Chez Christian Eisenberger il y a quelque chose de très signifiant qui s’ajoute. Son art vit surtout dans le contexte. Les cartons sont l’exemple même de comment une œuvre, en contact avec son entourage, peut gagner en importance et pertinence : les uns jettent ces choses, les autres les ramassent dans la rue et encore d’autres les achètent aux enchères et chez des marchands. S’agit-il là d’art ou de déchets ?

Le contexte agit aussi dans l’œil de l’observateur : un dessin ou une caricature peut susciter une grande révolte. Selon ce qui est représenté, les auteurs peuvent être menacés de mort. En même temps la provocation dans l’art c’est de l’histoire ancienne. Le nu, la violence et le blasphème font partie du répertoire standard.

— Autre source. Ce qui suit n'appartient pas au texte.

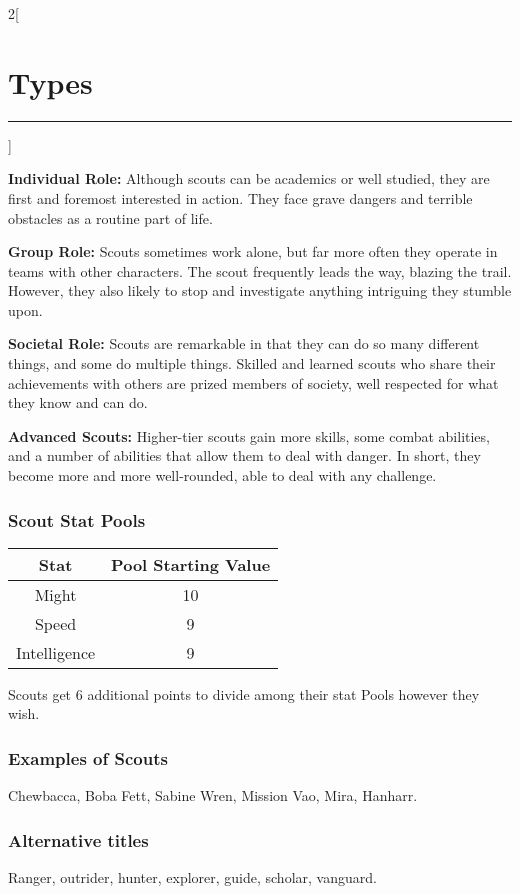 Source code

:\documentclass[a4paper,10pt,final]{book}
\newcommand{\HRule}{\rule{\linewidth}{0.5mm}} %
\newcommand{\newSection}[1]{\section*{#1} \addcontentsline{toc}{section}{#1} \label{sec:#1} \HRule}
\newcommand{\statPool}[5]
{
	\subsubsection*{#1 Stat Pools}
	\label{subsub:#1StatPools} 	
	\begin{center}
	\begin{tabular}{ |c|c| } 
	\hline
	\textbf{Stat} & \textbf{Pool Starting Value} \\ 
	\hline \hline
	Might & #2 \\ 
	\hline
 	Speed & #3  \\
 	\hline 
 	Intelligence & #4  \\ 
 	\hline
	\end{tabular}
	\end{center}
	#1s get #5 additional points to divide among their stat Pools however they wish.
}
\newcommand{\itemLine}[2]{\textbf{#1:} {#2}\par}
\newenvironment{docsection}[1]
{
  \begin{multicols*}{2}[\newSection{#1}]
}
{
  \end{multicols*}
  \newpage
}
\begin{document}
\begin{docsection}{Types}
\itemLine{Individual Role} {Although scouts can be academics or well studied, they are first and foremost interested in action. They face grave dangers and terrible obstacles as a routine part of life.}
\itemLine{Group Role} {Scouts sometimes work
alone, but far more often they operate in teams
with other characters. The scout frequently
leads the way, blazing the trail. However, they
also likely to stop and investigate anything
intriguing they stumble upon.}
\itemLine{Societal Role} {Scouts are remarkable in
that they can do so many different
things, and some do multiple
things. Skilled and learned scouts
who share their achievements with
others are prized members
of society, well respected for
what they know and can do.}
\itemLine{Advanced Scouts} {Higher-tier scouts
gain more skills, some combat abilities, and
a number of abilities that allow them to deal
with danger. In short, they become more
and more well-rounded, able to deal with
any challenge.}

\statPool{Scout}{10}{9}{9}{6}

\subsubsection*{Examples of Scouts}
\label{subsub:scoutExamples}
Chewbacca, Boba Fett, Sabine Wren, Mission Vao, Mira, Hanharr.

\subsubsection*{Alternative titles}
\label{subsub:scoutAlternative}
Ranger, outrider, hunter, explorer, guide, scholar, vanguard.


\end{docsection}
\end{document}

Si j’avais à mettre en scène une fiction, je choisirais comme décor un jardin. Dans ce jardin un être peint une œuvre. Il est entouré d’un enclos. De l’extérieur, les personnes le regardent. Si le peintre plante la balustrade trop loin, les gens ne voient plus la peinture, ce qui ne plairait pas au peintre. S’il la plante trop près, il n’a pas d’espace pour se concentrer et est écrasé par la foule. Pendant qu’il peint, il doit donc toujours se soucier de la distance entre lui, son tableau et le public. Au centre il y a le tableau, mais en fait tout le monde bouscule la barrière.